● **DATA FOR ANALYSIS**:
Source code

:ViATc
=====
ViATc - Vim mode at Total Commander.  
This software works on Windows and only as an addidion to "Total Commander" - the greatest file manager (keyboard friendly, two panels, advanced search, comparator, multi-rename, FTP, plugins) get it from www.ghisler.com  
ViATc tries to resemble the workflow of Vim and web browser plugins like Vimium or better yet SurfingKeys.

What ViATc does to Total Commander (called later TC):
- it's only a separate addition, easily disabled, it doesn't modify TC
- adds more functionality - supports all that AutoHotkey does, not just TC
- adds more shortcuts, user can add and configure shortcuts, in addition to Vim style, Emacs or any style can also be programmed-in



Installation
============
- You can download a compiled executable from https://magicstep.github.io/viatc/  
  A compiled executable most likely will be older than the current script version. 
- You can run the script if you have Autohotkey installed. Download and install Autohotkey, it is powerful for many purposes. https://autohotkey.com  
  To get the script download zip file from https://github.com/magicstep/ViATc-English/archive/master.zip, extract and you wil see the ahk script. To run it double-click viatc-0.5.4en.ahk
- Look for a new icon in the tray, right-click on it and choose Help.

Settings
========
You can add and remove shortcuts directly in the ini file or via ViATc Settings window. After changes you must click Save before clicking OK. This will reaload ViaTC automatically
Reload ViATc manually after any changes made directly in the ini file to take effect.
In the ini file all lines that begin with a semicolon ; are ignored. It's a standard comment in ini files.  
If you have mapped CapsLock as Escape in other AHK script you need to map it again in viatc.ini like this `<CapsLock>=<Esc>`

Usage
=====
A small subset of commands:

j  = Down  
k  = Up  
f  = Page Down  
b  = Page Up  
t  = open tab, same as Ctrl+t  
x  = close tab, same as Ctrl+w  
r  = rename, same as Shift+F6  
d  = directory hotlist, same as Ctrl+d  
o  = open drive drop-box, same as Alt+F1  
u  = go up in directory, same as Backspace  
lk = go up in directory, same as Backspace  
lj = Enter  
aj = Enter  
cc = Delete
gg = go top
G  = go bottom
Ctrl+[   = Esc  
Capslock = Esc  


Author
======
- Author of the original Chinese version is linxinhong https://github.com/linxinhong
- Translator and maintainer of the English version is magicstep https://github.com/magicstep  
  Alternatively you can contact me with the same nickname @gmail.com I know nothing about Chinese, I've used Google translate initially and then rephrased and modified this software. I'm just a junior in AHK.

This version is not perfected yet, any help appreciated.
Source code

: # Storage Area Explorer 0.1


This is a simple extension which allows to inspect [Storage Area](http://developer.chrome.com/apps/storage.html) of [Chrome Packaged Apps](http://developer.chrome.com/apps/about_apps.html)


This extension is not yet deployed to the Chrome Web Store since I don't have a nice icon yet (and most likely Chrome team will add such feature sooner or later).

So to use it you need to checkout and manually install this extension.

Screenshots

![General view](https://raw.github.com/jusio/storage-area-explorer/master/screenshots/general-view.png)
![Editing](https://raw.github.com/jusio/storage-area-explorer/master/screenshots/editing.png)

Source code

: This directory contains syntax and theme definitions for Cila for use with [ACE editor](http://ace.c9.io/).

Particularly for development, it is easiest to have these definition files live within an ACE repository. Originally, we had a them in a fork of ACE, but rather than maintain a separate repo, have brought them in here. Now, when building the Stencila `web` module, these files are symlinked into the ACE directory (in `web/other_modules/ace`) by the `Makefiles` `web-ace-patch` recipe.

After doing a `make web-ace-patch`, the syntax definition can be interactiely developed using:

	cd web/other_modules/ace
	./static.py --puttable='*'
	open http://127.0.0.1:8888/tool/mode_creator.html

● **AIM OF THE EXERCISE**:
Your answer should be the data above, retyped in full and unaltered.

● **RESPONSE BELOW**:
Source code

:ViATc
=====
ViATc - Vim mode at Total Commander.  
This software works on Windows and only as an addidion to "Total Commander" - the greatest file manager (keyboard friendly, two panels, advanced search, comparator, multi-rename, FTP, plugins) get it from www.ghisler.com  
ViATc tries to resemble the workflow of Vim and web browser plugins like Vimium or better yet SurfingKeys.

What ViATc does to Total Commander (called later TC):
- it's only a separate addition, easily disabled, it doesn't modify TC
- adds more functionality - supports all that AutoHotkey does, not just TC
- adds more shortcuts, user can add and configure shortcuts, in addition to Vim style, Emacs or any style can also be programmed-in



Installation
============
- You can download a compiled executable from https://magicstep.github.io/viatc/  
  A compiled executable most likely will be older than the current script version. 
- You can run the script if you have Autohotkey installed. Download and install Autohotkey, it is powerful for many purposes. https://autohotkey.com  
  To get the script download zip file from https://github.com/magicstep/ViATc-English/archive/master.zip, extract and you wil see the ahk script. To run it double-click viatc-0.5.4en.ahk
- Look for a new icon in the tray, right-click on it and choose Help.

Settings
========
You can add and remove shortcuts directly in the ini file or via ViATc Settings window. After changes you must click Save before clicking OK. This will reaload ViaTC automatically
Reload ViATc manually after any changes made directly in the ini file to take effect.
In the ini file all lines that begin with a semicolon ; are ignored. It's a standard comment in ini files.  
If you have mapped CapsLock as Escape in other AHK script you need to map it again in viatc.ini like this `<CapsLock>=<Esc>`

Usage
=====
A small subset of commands:

j  = Down  
k  = Up  
f  = Page Down  
b  = Page Up  
t  = open tab, same as Ctrl+t  
x  = close tab, same as Ctrl+w  
r  = rename, same as Shift+F6  
d  = directory hotlist, same as Ctrl+d  
o  = open drive drop-box, same as Alt+F1  
u  = go up in directory, same as Backspace  
lk = go up in directory, same as Backspace  
lj = Enter  
aj = Enter  
cc = Delete
gg = go top
G  = go bottom
Ctrl+[   = Esc  
Capslock = Esc  


Author
======
- Author of the original Chinese version is linxinhong https://github.com/linxinhong
- Translator and maintainer of the English version is magicstep https://github.com/magicstep  
  Alternatively you can contact me with the same nickname @gmail.com I know nothing about Chinese, I've used Google translate initially and then rephrased and modified this software. I'm just a junior in AHK.

This version is not perfected yet, any help appreciated.
Source code

: # Storage Area Explorer 0.1


This is a simple extension which allows to inspect [Storage Area](http://developer.chrome.com/apps/storage.html) of [Chrome Packaged Apps](http://developer.chrome.com/apps/about_apps.html)


This extension is not yet deployed to the Chrome Web Store since I don't have a nice icon yet (and most likely Chrome team will add such feature sooner or later).

So to use it you need to checkout and manually install this extension.

Screenshots

![General view](https://raw.github.com/jusio/storage-area-explorer/master/screenshots/general-view.png)
![Editing](https://raw.github.com/jusio/storage-area-explorer/master/screenshots/editing.png)

Source code

: This directory contains syntax and theme definitions for Cila for use with [ACE editor](http://ace.c9.io/).

Particularly for development, it is easiest to have these definition files live within an ACE repository. Originally, we had a them in a fork of ACE, but rather than maintain a separate repo, have brought them in here. Now, when building the Stencila `web` module, these files are symlinked into the ACE directory (in `web/other_modules/ace`) by the `Makefiles` `web-ace-patch` recipe.

After doing a `make web-ace-patch`, the syntax definition can be interactiely developed using:

	cd web/other_modules/ace
	./static.py --puttable='*'
	open http://127.0.0.1:8888/tool/mode_creator.html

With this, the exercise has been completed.